Your copy of the data should match it exactly, leaving out only the pictures.

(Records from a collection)
-------
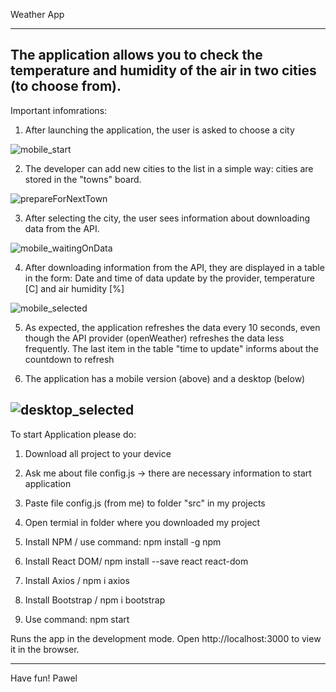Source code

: Weather App

----
The application allows you to check the temperature and humidity of the air in two cities (to choose from).
----

Important infomrations:
1. After launching the application, the user is asked to choose a city

![mobile_start](https://user-images.githubusercontent.com/78322363/141533776-23033aec-6f3b-4839-8cd9-3805529683be.JPG)

2. The developer can add new cities to the list in a simple way: cities are stored in the "towns" board.

![prepareForNextTown](https://user-images.githubusercontent.com/78322363/141533992-ffced23f-0f28-4665-a0f0-3333c975a2f9.JPG)

3. After selecting the city, the user sees information about downloading data from the API.

![mobile_waitingOnData](https://user-images.githubusercontent.com/78322363/141534119-8504bc59-15a7-416f-907c-9a660b891a59.JPG)

4. After downloading information from the API, they are displayed in a table in the form: Date and time of data update by the provider, temperature [C] and air humidity [%]

![mobile_selected](https://user-images.githubusercontent.com/78322363/141534330-bd598e38-2b8a-4962-b7ec-d07e2bd16290.JPG)

5. As expected, the application refreshes the data every 10 seconds, even though the API provider (openWeather) refreshes the data less frequently. The last item in the table "time to update" informs about the countdown to refresh

6. The application has a mobile version (above) and a desktop (below)

![desktop_selected](https://user-images.githubusercontent.com/78322363/141534664-e97bf9d9-09a8-47f6-81dd-5f2d7757d2af.JPG)
----

To start Application please do:
1. Download all project to your device
2. Ask me about file config.js -> there are necessary information to start application
3. Paste file config.js (from me) to folder "src" in my projects
4. Open termial in folder where you downloaded my project
5. Install NPM / use command: npm install -g npm
6. Install React DOM/ npm install --save react react-dom
7. Install Axios / npm i axios
8. Install Bootstrap / npm i bootstrap

9. Use command: npm start

Runs the app in the development mode.
Open http://localhost:3000 to view it in the browser.

----

Have fun!
Pawel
-------
■ **YOUR SOLUTION**
Source code

: Weather App

----
The application allows you to check the temperature and humidity of the air in two cities (to choose from).
----

Important infomrations:
1. After launching the application, the user is asked to choose a city

![mobile_start](https://user-images.githubusercontent.com/78322363/141533776-23033aec-6f3b-4839-8cd9-3805529683be.JPG)

2. The developer can add new cities to the list in a simple way: cities are stored in the "towns" board.

![prepareForNextTown](https://user-images.githubusercontent.com/78322363/141533992-ffced23f-0f28-4665-a0f0-3333c975a2f9.JPG)

3. After selecting the city, the user sees information about downloading data from the API.

![mobile_waitingOnData](https://user-images.githubusercontent.com/78322363/141534119-8504bc59-15a7-416f-907c-9a660b891a59.JPG)

4. After downloading information from the API, they are displayed in a table in the form: Date and time of data update by the provider, temperature [C] and air humidity [%]

![mobile_selected](https://user-images.githubusercontent.com/78322363/141534330-bd598e38-2b8a-4962-b7ec-d07e2bd16290.JPG)

5. As expected, the application refreshes the data every 10 seconds, even though the API provider (openWeather) refreshes the data less frequently. The last item in the table "time to update" informs about the countdown to refresh

6. The application has a mobile version (above) and a desktop (below)

![desktop_selected](https://user-images.githubusercontent.com/78322363/141534664-e97bf9d9-09a8-47f6-81dd-5f2d7757d2af.JPG)
----

To start Application please do:
1. Download all project to your device
2. Ask me about file config.js -> there are necessary information to start application
3. Paste file config.js (from me) to folder "src" in my projects
4. Open termial in folder where you downloaded my project
5. Install NPM / use command: npm install -g npm
6. Install React DOM/ npm install --save react react-dom
7. Install Axios / npm i axios
8. Install Bootstrap / npm i bootstrap

9. Use command: npm start

Runs the app in the development mode.
Open http://localhost:3000 to view it in the browser.

----

Have fun!
Pawel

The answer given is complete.